The probe was conducted owing to the upswing in the cryptocurrency investment opportunities flogged to Texans. According to the report published by the TSSB, cryptocurrency frauds have been identified as “widespread.”
Unregistered Crypto Businesses Cut Off
The Texas Securities enforcement agency’s perusal commenced on December 18, 2017, and investigated 32 cryptocurrency-related businesses, 19 of which claimed to use bitcoin in one way or another. The TSSB’s findings revealed a number of illegal activities connected with cryptocurrency schemes. The list comprises some major points that should be noted:
- Out of these 32 ventures not a single company was licensed to sell securities in the state,
- 11 crypto businesses only had an online presence but no physical address,
- Five of the listed companies promised unrealistic returns – a clear indication of fraud,
- Six of them were running Multi-level marketing (MLM) schemes.
According to the TSSB report, many of these fraud companies smartly word digital assets. These fraud schemes use coins and tokens to refer to digital assets, however, in compliance with the US law tokens are considered as securities.
Surprisingly, as per TSSB’s report “not a single promoter out of 32 promoters of cryptocurrencies which were investigated was registered to sell securities in Texas.”
In January 2018, the Texas Securities Commissioner released a cease and desist order against the Ponzi scheme program Bitconnect. Bitconnect was noted as high-yield investment program that would swindle investors money by offering unrealistic profit of 600 percent annually.
Investors Are Drawn to Crypto Space, Amidst Risks
The Bitconnect case and other similar examples were published in the TSSB report. Around the same time, when they cut off Bitconnect; it also served the cease and desist order to AriseBank, which claimed itself as the world’s primary decentralized cryptocurrency bank.
The Texan authority had problems with the utilization of the word ‘Bank’, in AriseBank, which sends the wrong message to people. Also, the allegation that it was registered to execute banking activities in the state.
In another case, the enforcement division of the TSSB also issued a Cease and Desist order against DavorCoin, that allegedly swindled Texas residents by offering a crypto lending program that would earn them a monthly interest 48 percent.

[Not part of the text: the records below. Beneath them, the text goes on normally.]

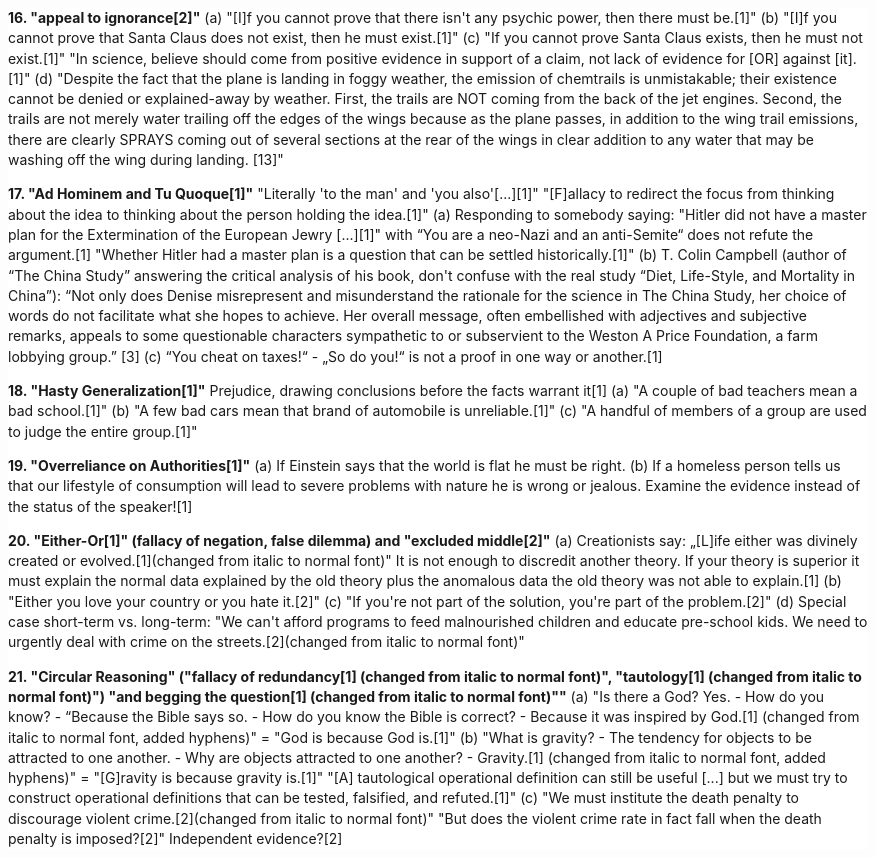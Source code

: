 **16. "appeal to ignorance[2]"**
(a) "[I]f you cannot prove that there isn't any psychic power, then there must be.[1]"
(b) "[I]f you cannot prove that Santa Claus does not exist, then he must exist.[1]"
(c) "If you cannot prove Santa Claus exists, then he must not exist.[1]"
"In science, believe should come from positive evidence in support of a claim, not lack of evidence for [OR] against [it].[1]"
(d) "Despite the fact that the plane is landing in foggy weather, the emission of chemtrails is unmistakable; their existence cannot be denied or explained-away by weather.  First, the trails are NOT coming from the back of the jet engines.  Second, the trails are not merely water trailing off the edges of the wings because as the plane passes, in addition to the wing trail emissions, there are clearly SPRAYS coming out of several sections at the rear of the wings in clear addition to any water that may be washing off the wing during landing. [13]"

**17. "Ad Hominem and Tu Quoque[1]"**
"Literally 'to the man' and 'you also'[...][1]"
"[F]allacy to redirect the focus from thinking about the idea to thinking about the person holding the idea.[1]"
(a) Responding to somebody saying: "Hitler did not have a master plan for the Extermination of the European Jewry [...][1]" with “You are a neo-Nazi and an anti-Semite“ does not refute the argument.[1] "Whether Hitler had a master plan is a question that can be settled historically.[1]"
(b) T. Colin Campbell (author of “The China Study” answering the critical analysis of his book, don't confuse with the real study “Diet, Life-Style, and Mortality in China”): “Not only does Denise misrepresent and misunderstand the rationale for the science in The China Study, her choice of words do not facilitate what she hopes to achieve. Her overall message, often embellished with adjectives and subjective remarks, appeals to some questionable characters sympathetic to or subservient to the Weston A Price Foundation, a farm lobbying group.” [3]
(c) “You cheat on taxes!“ - „So do you!“ is not a proof in one way or another.[1]

**18. "Hasty Generalization[1]"**
Prejudice, drawing conclusions before the facts warrant it[1]
(a) "A couple of bad teachers mean a bad school.[1]"
(b) "A few bad cars mean that brand of automobile is unreliable.[1]"
(c) "A handful of members of a group are used to judge the entire group.[1]"

**19. "Overreliance on Authorities[1]"**
(a) If Einstein says that the world is flat he must be right.
(b) If a homeless person tells us that our lifestyle of consumption will lead to severe problems with nature he is wrong or jealous.
Examine the evidence instead of the status of the speaker![1]

**20. "Either-Or[1]" (fallacy of negation, false dilemma) and "excluded middle[2]"**
(a) Creationists say: „[L]ife either was divinely created or evolved.[1](changed from italic to normal font)"
It is not enough to discredit another theory. If your theory is superior it must explain the normal data explained by the old theory plus the anomalous data the old theory was not able to explain.[1]
(b) "Either you love your country or you hate it.[2]"
(c) "If you're not part of the solution, you're part of the problem.[2]"
(d) Special case short-term vs. long-term: "We can't afford programs to feed malnourished children and educate pre-school kids. We need to urgently deal with crime on the streets.[2](changed from italic to normal font)"

**21. "Circular Reasoning" ("fallacy of redundancy[1] (changed from italic to normal font)", "tautology[1] (changed from italic to normal font)") "and begging the question[1] (changed from italic to normal font)""**
(a) "Is there a God? Yes. - How do you know? - “Because the Bible says so. - How do you know the Bible is correct? - Because it was inspired by God.[1] (changed from italic to normal font, added hyphens)" = "God is because God is.[1]"
(b) "What is gravity? - The tendency for objects to be attracted to one another. - Why are objects attracted to one another? - Gravity.[1] (changed from italic to normal font, added hyphens)" = "[G]ravity is because gravity is.[1]"
"[A] tautological operational definition can still be useful [...] but we must try to construct operational definitions that can be tested, falsified, and refuted.[1]"
(c) "We must institute the death penalty to discourage violent crime.[2](changed from italic to normal font)"
"But does the violent crime rate in fact fall when the death penalty is imposed?[2]" Independent evidence?[2]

Similarly, the TSSB’s investigation also came across USI-Tech Limited, a Dubai-based company that was selling “unregistered BTC Packages.” As per the fraud program, the company employed “unique algorithms” to minimize risk, where investors pocket up to 150 percent profit. As per TSSB, the USI-Tech Limited where not authorized to sell bitcoin packages to Texas residents. Companies that want to offer securities in the Texas state are compelled to register with the states Securities Board.
The Texas State Securities Board also reminded that crypto space is still in it latent stages and there is a much risk involved in investing in the tokens of startups. None of the companies investigated by TSSB clearly stated or else advertised the risks in investing into cryptocurrencies.
However, there are many inherent risks of cryptocurrencies such as lack of regulatory framework nationally and internationally, hackers penetrating security systems, unpredictability concerning cryptocurrency prices. Even though considering all risks, cryptocurrencies are one of the profitable investments in the present day. The crypto space is also growing at an unprecedented pace where new investors in the form of individuals and companies, are entering the space creating a conducive enrionment for fraud according to the TSSB:
“There is no question the evolution of cryptocurrencies provides legitimate businesses with new and exciting means of raising capital and promoting dynamic new technologies. At the same time, however, the Enforcement Division’s investigations revealed that the revolution in digital money is creating an environment ripe with illegal and fraudulent securities offerings.”